[Collected data]
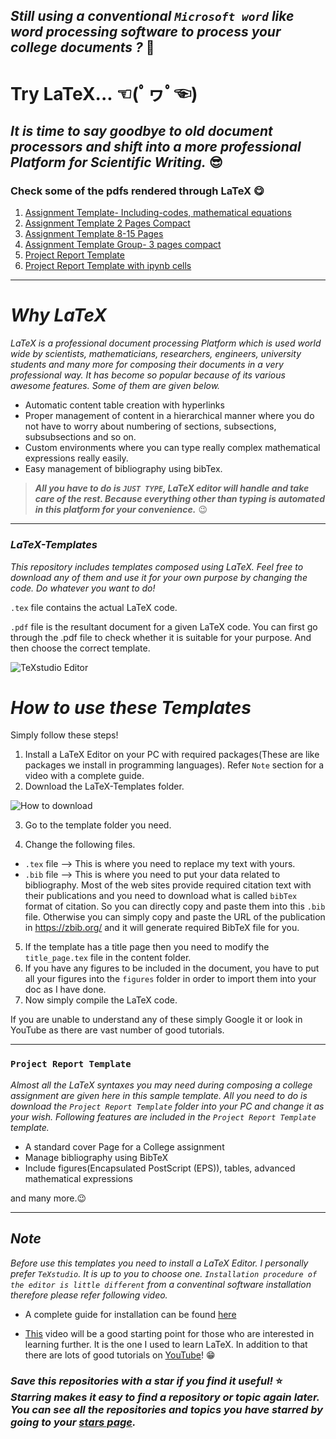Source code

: ##  *Still using a conventional `Microsoft word` like word processing software to process your college documents ?* 🤔

# Try LaTeX... ☜(ﾟヮﾟ☜)

## *It is time to say goodbye to old document processors and shift into a more professional Platform for Scientific Writing.* 😎

### Check some of the pdfs rendered through LaTeX 😋

1. [Assignment Template- Including-codes, mathematical equations](https://nbviewer.jupyter.org/github/bimalka98/LaTeX-Templates/blob/master/Assignment%20Template-%20Including-codes%2C%20mathematical%20equations.pdf)
2. [Assignment Template 2 Pages Compact](https://nbviewer.jupyter.org/github/bimalka98/LaTeX-Templates/blob/master/Assignment_Template_2_Pages_Compact/ASSIGNMENT.pdf)
3. [Assignment Template 8-15 Pages](https://nbviewer.jupyter.org/github/bimalka98/LaTeX-Templates/blob/master/Assignment_Template_8-15_Pages/AssignmentTemplate.pdf)
4. [Assignment Template Group- 3 pages compact](https://nbviewer.jupyter.org/github/bimalka98/LaTeX-Templates/blob/master/Assignment_Template_Group_3_pages_compact/document.pdf)
5. [Project Report Template](https://github.com/bimalka98/LaTeX-Templates/blob/master/Project%20Report%20Template/Project%20Report%20Template.pdf)
6. [Project Report Template with ipynb cells](https://github.com/bimalka98/LaTeX-Templates/blob/master/Project%20Report%20Template%20with%20ipynb%20cells/Project%20Report%20Template%20with%20ipynb%20cells.pdf)

---

# *Why LaTeX*

*LaTeX is a professional document processing Platform which is used world wide by scientists, mathematicians, researchers, engineers,  university students and many more for composing their documents in a very professional way. It has become so popular because of its various awesome features. Some of them are given below.*

* Automatic content table creation with hyperlinks
* Proper management of content in a  hierarchical manner where you do not have to worry about numbering of sections, subsections, subsubsections and so on.
* Custom environments where you can type really complex mathematical expressions really easily.
* Easy management of bibliography using bibTex.

> ***All you have to do is `JUST TYPE`, LaTeX editor will handle and take care of the rest. Because everything other than typing is automated in this platform for your convenience.*** 😉

---

### *LaTeX-Templates*

*This repository includes templates composed using LaTeX. Feel free to download any of them and use it for your own purpose by changing the code. Do whatever you want to do!*

`.tex` file contains the actual LaTeX code.

`.pdf` file is the resultant document for a given LaTeX code. You can first go through the .pdf file to check whether it is suitable for your purpose. And then choose the correct template.

![TeXstudio Editor](https://github.com/bimalka98/LaTeX-Templates/blob/master/Figures/TeXstudio.png)


# *How to use these Templates*

Simply follow these steps!

1. Install a LaTeX Editor on your PC with required packages(These are like packages we install in programming languages). Refer `Note`  section for a video with a complete guide.
2. Download the LaTeX-Templates folder.

![How to download](https://github.com/bimalka98/LaTeX-Templates/blob/master/Figures/howtodownload.PNG)

3. Go to the template folder you need.

4. Change the following files.
* `.tex` file --> This is where you need to replace my text with yours.
* `.bib` file --> This is where you need to put your data related to bibliography. Most of the web sites provide required citation text with their publications and you need to download what is called `bibTex` format of citation. So you can directly copy and paste them into this `.bib` file. Otherwise you can simply copy and paste the URL of the publication in https://zbib.org/ and it will generate required BibTeX file for you.
5. If the template has a title page then you need to modify the `title_page.tex` file in the content folder.
6. If you have any figures to be included in the document, you have to put all your figures into the `figures` folder in order to import them into your doc as I have done.
7. Now simply compile the LaTeX code.

If you are unable to understand any of these simply Google it or look in YouTube as there are vast number of good tutorials.

---

### `Project Report Template`

*Almost all the LaTeX syntaxes you may need during composing a college assignment are given here in this sample template. All you need to do is download the `Project Report Template` folder into your PC and change it as your wish. Following features are included in the `Project Report Template` template.*

* A standard cover Page for a College assignment
* Manage bibliography using BibTeX
* Include figures(Encapsulated PostScript (EPS)), tables, advanced mathematical expressions 

and many more.😉

---

## *Note*

*Before use this templates you need to install a LaTeX Editor. I personally prefer `TeXstudio`. It is up to you to choose one. `Installation procedure of the editor is little different` from a conventinal software installation therefore please refer following video.*

- A complete guide for installation can be found [here](https://youtu.be/TWRP_94eock)

- [This](https://www.youtube.com/watch?v=Qjp-a2uZWZc&t=15s) video will be a good starting point for those who are interested in learning further. It is the one I used to learn LaTeX. In addition to that there are  lots of good tutorials on [YouTube](https://youtube.com/playlist?list=PLknjcpwMhvSgauKyhScPiQGW9H4V0EKj5)! 😁

### *Save this repositories with a star if you find it useful!* ⭐ *Starring makes it easy to find a repository or topic again later. You can see all the repositories and topics you have starred by going to your [stars page](https://github.com/stars).*

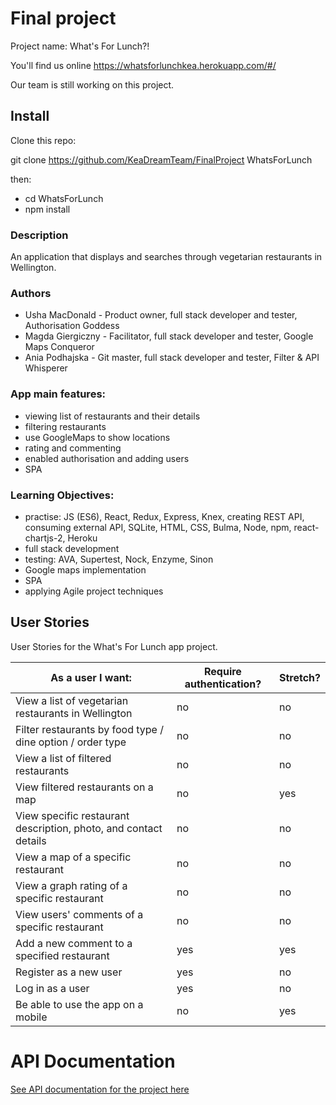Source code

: # Final project

Project name: What's For Lunch?!

You'll find us online https://whatsforlunchkea.herokuapp.com/#/

Our team is still working on this project.

## Install

Clone this repo:

git clone https://github.com/KeaDreamTeam/FinalProject WhatsForLunch

then:
- cd WhatsForLunch
- npm install

### Description

An application that displays and searches through vegetarian restaurants in Wellington.

### Authors

- Usha MacDonald - Product owner, full stack developer and tester, Authorisation Goddess
- Magda Giergiczny - Facilitator, full stack developer and tester, Google Maps Conqueror
- Ania Podhajska - Git master, full stack developer and tester, Filter & API Whisperer

### App main features:

- viewing list of restaurants and their details
- filtering restaurants
- use GoogleMaps to show locations
- rating and commenting
- enabled authorisation and adding users
- SPA

### Learning Objectives:

- practise: JS (ES6), React, Redux, Express, Knex, creating REST API, consuming external API, SQLite, HTML, CSS, Bulma, Node, npm, react-chartjs-2, Heroku
- full stack development
- testing: AVA, Supertest, Nock, Enzyme, Sinon
- Google maps implementation
- SPA
- applying Agile project techniques

## User Stories

User Stories for the What's For Lunch app project.

| As a user I want: | Require authentication? | Stretch? |
| ------ | -------- | -------- |
| View a list of vegetarian restaurants in Wellington | no | no |
| Filter restaurants by food type / dine option / order type | no | no |
| View a list of filtered restaurants | no | no |
| View filtered restaurants on a map  | no | yes |
| View specific restaurant description, photo, and contact details | no | no |
| View a map of a specific restaurant  | no | no |
| View a graph rating of a specific restaurant  | no | no |
| View users' comments of a specific restaurant | no | no |
| Add a new comment to a specified restaurant  | yes | yes |
| Register as a new user  | yes | no |
| Log in as a user | yes | no |
| Be able to use the app on a mobile | no | yes |


# API Documentation
[See API documentation for the project here](https://github.com/KeaDreamTeam/Planning/blob/master/API-Documentation.md)
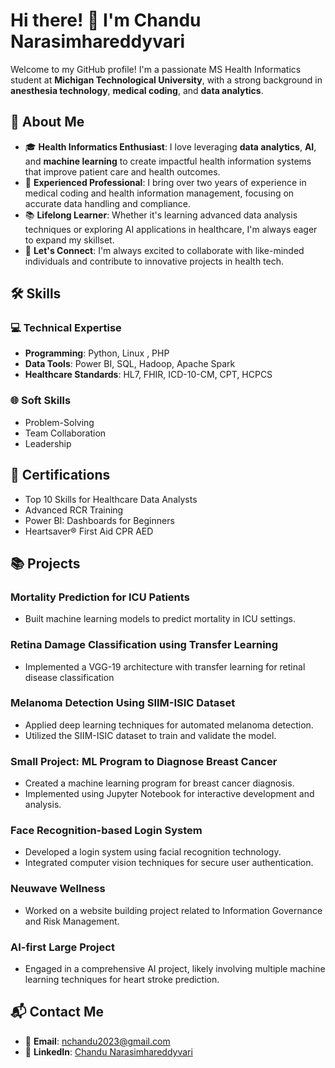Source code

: # Hi there! 👋 I'm **Chandu Narasimhareddyvari**

Welcome to my GitHub profile! I'm a passionate MS Health Informatics student at **Michigan Technological University**, with a strong background in **anesthesia technology**, **medical coding**, and **data analytics**.

## 🧐 About Me

- 🎓 **Health Informatics Enthusiast**: I love leveraging **data analytics**, **AI**, and **machine learning** to create impactful health information systems that improve patient care and health outcomes.
- 🌟 **Experienced Professional**: I bring over two years of experience in medical coding and health information management, focusing on accurate data handling and compliance.
- 📚 **Lifelong Learner**: Whether it's learning advanced data analysis techniques or exploring AI applications in healthcare, I'm always eager to expand my skillset.
- 💬 **Let's Connect**: I'm always excited to collaborate with like-minded individuals and contribute to innovative projects in health tech.

## 🛠 Skills

### 💻 Technical Expertise
- **Programming**: Python, Linux , PHP
- **Data Tools**: Power BI, SQL, Hadoop, Apache Spark
- **Healthcare Standards**: HL7, FHIR, ICD-10-CM, CPT, HCPCS

### 🌐 Soft Skills
- Problem-Solving
- Team Collaboration
- Leadership

## 📌 Certifications
- Top 10 Skills for Healthcare Data Analysts
- Advanced RCR Training
- Power BI: Dashboards for Beginners
- Heartsaver® First Aid CPR AED

## 📚 Projects

### Mortality Prediction for ICU Patients
- Built machine learning models to predict mortality in ICU settings.
  
### Retina Damage Classification using Transfer Learning
- Implemented a VGG-19 architecture with transfer learning for retinal disease classification

### Melanoma Detection Using SIIM-ISIC Dataset
- Applied deep learning techniques for automated melanoma detection.
- Utilized the SIIM-ISIC dataset to train and validate the model.
  
### Small Project: ML Program to Diagnose Breast Cancer
- Created a machine learning program for breast cancer diagnosis.
- Implemented using Jupyter Notebook for interactive development and analysis.
  
### Face Recognition-based Login System
- Developed a login system using facial recognition technology.
- Integrated computer vision techniques for secure user authentication.
  
### Neuwave Wellness
- Worked on a website building project related to Information Governance and Risk Management.

### AI-first Large Project
- Engaged in a comprehensive AI project, likely involving multiple machine learning techniques for heart stroke prediction.

## 📬 Contact Me
- 📧 **Email**: nchandu2023@gmail.com
- 🔗 **LinkedIn**: [Chandu Narasimhareddyvari](https://www.linkedin.com/in/nchandureddy/)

== Your goal ==
Search the entries for the string "restaurants" and return each line where it turns up.

== Written response ==
An application that displays and searches through vegetarian restaurants in Wellington.
- viewing list of restaurants and their details
- filtering restaurants
| View a list of vegetarian restaurants in Wellington | no | no |
| Filter restaurants by food type / dine option / order type | no | no |
| View a list of filtered restaurants | no | no |
| View filtered restaurants on a map  | no | yes |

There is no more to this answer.